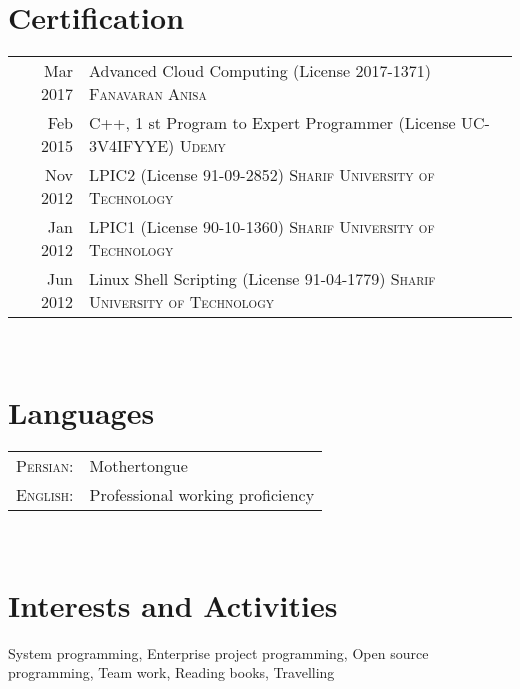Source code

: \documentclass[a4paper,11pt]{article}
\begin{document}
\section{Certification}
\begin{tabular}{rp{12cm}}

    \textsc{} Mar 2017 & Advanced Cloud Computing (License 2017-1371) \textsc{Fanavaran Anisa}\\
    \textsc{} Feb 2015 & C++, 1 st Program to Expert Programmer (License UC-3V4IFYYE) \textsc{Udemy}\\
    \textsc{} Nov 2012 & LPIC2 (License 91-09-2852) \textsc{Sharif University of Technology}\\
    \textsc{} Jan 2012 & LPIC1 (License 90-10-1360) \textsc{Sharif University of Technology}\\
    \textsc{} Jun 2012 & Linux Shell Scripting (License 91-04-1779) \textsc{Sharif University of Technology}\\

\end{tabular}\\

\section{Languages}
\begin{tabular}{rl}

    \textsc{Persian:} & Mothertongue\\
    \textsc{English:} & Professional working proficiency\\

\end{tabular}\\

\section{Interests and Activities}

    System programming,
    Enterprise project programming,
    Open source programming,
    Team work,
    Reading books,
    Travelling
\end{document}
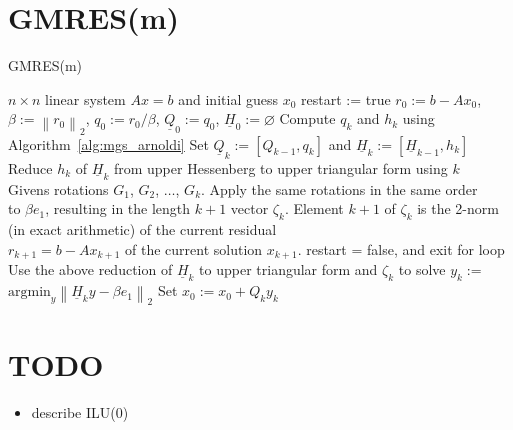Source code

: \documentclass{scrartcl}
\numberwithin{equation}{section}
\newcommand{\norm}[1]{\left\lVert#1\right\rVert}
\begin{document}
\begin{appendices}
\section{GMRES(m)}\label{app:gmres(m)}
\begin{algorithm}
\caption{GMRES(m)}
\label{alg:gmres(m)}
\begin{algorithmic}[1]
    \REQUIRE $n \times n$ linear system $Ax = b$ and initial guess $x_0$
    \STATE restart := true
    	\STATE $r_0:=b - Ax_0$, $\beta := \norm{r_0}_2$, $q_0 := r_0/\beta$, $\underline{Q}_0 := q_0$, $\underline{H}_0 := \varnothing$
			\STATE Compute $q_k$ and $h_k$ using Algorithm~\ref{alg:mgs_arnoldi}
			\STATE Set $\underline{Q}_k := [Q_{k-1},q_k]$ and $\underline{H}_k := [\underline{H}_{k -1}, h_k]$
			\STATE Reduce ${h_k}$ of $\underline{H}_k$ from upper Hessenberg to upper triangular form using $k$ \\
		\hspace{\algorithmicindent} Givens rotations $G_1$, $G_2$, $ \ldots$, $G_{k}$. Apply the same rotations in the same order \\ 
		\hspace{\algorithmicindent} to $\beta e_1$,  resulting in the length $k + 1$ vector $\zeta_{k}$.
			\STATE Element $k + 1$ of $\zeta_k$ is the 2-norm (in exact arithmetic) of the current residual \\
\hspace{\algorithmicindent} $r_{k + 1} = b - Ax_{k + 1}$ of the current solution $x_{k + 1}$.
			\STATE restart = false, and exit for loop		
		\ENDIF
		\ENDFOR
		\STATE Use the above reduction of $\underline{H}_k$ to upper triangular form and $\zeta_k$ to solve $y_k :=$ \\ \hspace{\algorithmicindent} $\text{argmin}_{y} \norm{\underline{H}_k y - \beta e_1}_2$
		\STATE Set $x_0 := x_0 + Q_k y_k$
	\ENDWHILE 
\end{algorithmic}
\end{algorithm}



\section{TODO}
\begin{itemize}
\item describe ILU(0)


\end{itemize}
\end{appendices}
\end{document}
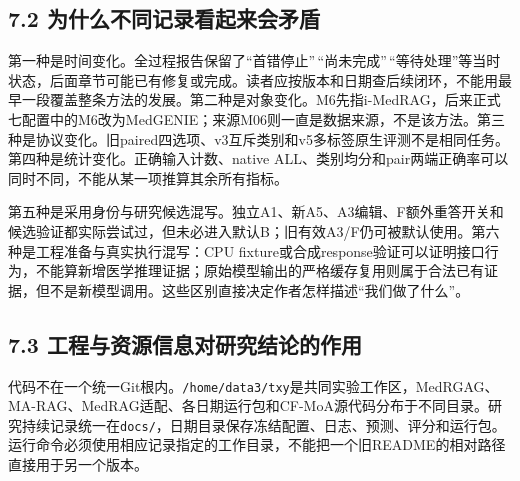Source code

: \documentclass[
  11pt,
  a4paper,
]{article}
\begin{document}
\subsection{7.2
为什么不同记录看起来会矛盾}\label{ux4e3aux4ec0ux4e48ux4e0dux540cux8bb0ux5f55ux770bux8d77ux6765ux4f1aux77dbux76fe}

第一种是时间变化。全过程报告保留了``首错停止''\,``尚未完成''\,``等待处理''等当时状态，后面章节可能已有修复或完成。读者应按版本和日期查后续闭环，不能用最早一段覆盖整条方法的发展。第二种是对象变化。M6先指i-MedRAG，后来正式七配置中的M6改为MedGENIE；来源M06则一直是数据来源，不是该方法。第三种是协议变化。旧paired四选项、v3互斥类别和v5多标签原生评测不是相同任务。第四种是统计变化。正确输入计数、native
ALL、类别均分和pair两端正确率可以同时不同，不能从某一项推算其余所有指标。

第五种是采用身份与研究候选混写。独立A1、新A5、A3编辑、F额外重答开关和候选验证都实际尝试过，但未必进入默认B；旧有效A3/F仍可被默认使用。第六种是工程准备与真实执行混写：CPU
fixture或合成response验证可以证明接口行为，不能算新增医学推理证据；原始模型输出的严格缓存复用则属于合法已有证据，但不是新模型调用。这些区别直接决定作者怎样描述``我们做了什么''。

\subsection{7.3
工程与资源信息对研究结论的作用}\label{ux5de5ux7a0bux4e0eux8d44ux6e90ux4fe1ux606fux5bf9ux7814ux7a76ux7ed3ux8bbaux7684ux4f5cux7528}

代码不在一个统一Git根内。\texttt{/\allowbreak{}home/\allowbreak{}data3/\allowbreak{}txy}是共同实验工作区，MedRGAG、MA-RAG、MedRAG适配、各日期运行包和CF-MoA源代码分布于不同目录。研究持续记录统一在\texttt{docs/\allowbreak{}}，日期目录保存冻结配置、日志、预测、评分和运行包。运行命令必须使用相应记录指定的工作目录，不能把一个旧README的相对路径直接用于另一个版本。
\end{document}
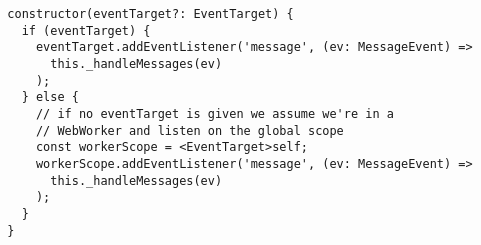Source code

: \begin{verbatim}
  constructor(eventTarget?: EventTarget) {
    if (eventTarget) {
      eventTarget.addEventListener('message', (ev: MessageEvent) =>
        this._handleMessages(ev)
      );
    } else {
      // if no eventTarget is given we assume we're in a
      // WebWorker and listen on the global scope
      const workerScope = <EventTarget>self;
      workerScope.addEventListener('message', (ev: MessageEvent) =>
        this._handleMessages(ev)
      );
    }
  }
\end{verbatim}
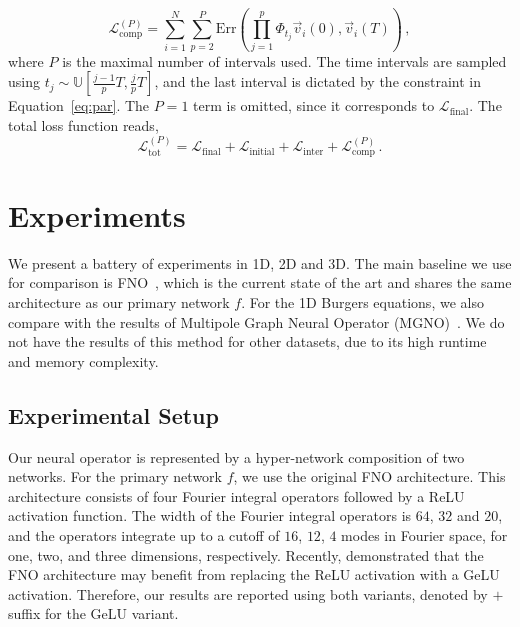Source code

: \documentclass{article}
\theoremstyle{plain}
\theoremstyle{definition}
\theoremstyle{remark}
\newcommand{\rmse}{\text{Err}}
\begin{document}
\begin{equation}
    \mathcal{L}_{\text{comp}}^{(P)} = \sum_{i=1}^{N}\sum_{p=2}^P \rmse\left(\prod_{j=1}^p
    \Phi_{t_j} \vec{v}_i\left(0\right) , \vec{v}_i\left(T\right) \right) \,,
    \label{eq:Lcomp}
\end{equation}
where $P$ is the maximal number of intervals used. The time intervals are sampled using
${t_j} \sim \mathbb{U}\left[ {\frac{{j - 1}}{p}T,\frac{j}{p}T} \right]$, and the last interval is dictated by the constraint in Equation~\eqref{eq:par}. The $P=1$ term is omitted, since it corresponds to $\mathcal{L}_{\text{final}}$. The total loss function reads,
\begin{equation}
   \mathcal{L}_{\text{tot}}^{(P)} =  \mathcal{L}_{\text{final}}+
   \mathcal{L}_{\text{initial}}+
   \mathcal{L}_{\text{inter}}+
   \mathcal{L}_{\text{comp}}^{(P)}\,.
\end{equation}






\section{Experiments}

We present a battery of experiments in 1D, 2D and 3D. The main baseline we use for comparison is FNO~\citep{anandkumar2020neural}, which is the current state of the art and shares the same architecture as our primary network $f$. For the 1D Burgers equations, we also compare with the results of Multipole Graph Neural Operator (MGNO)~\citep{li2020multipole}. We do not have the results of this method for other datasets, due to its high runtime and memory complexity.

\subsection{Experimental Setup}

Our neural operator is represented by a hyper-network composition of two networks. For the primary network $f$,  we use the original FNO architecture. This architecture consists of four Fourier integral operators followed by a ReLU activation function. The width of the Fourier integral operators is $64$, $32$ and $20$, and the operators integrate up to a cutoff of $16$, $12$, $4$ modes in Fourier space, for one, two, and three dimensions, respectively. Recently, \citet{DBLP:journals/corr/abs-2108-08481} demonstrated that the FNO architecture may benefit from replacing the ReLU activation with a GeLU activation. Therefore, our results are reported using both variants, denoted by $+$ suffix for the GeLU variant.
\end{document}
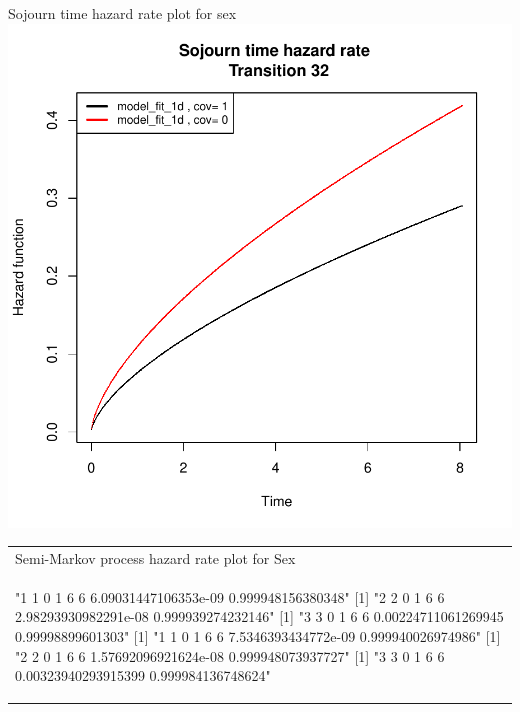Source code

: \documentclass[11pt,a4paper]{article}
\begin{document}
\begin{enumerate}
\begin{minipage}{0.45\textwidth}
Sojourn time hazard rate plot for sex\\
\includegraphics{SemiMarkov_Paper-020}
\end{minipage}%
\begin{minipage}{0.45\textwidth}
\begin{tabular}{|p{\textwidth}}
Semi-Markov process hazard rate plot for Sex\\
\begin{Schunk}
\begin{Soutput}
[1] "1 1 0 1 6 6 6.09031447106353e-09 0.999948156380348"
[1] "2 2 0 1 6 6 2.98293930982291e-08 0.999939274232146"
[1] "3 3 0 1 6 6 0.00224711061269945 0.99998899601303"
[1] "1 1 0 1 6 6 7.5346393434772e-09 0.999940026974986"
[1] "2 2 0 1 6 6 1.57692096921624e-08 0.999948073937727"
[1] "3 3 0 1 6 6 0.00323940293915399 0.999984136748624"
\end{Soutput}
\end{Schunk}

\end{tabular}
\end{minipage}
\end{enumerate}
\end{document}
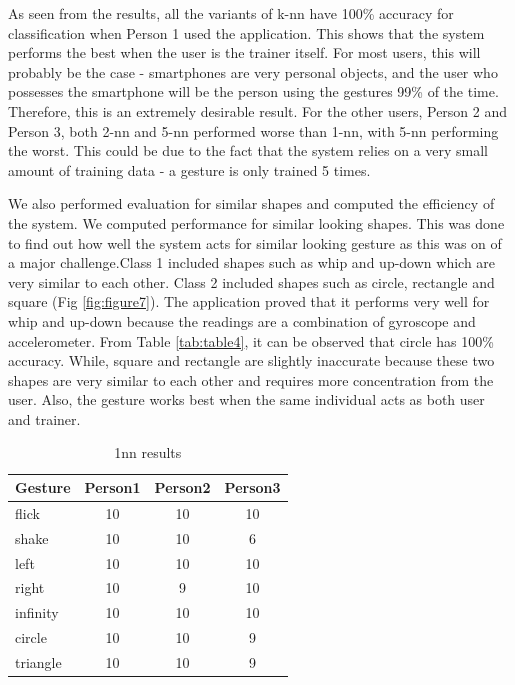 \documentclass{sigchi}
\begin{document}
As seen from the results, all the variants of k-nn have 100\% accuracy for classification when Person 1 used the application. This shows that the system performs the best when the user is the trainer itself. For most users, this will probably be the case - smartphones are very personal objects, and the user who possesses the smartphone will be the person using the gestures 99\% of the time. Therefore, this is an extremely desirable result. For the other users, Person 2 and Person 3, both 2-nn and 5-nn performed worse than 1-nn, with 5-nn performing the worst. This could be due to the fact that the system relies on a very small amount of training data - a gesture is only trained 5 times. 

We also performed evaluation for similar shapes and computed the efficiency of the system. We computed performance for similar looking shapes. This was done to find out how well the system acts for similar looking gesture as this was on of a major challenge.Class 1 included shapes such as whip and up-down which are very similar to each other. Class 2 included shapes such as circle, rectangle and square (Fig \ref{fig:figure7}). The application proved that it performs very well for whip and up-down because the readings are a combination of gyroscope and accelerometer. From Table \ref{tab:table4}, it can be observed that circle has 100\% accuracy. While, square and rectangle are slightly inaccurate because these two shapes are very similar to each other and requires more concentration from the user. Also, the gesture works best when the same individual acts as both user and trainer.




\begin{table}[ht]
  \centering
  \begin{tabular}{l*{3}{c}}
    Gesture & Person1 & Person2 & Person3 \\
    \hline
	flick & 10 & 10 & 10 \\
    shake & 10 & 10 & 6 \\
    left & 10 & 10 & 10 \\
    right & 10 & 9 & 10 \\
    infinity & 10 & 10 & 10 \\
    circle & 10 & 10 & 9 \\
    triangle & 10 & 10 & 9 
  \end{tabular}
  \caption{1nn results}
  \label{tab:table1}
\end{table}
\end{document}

____

Copy out the lines above that hold the string "minipage".

\begin{minipage}{0.45\textwidth}
\end{minipage}%
\begin{minipage}{0.45\textwidth}
\end{minipage}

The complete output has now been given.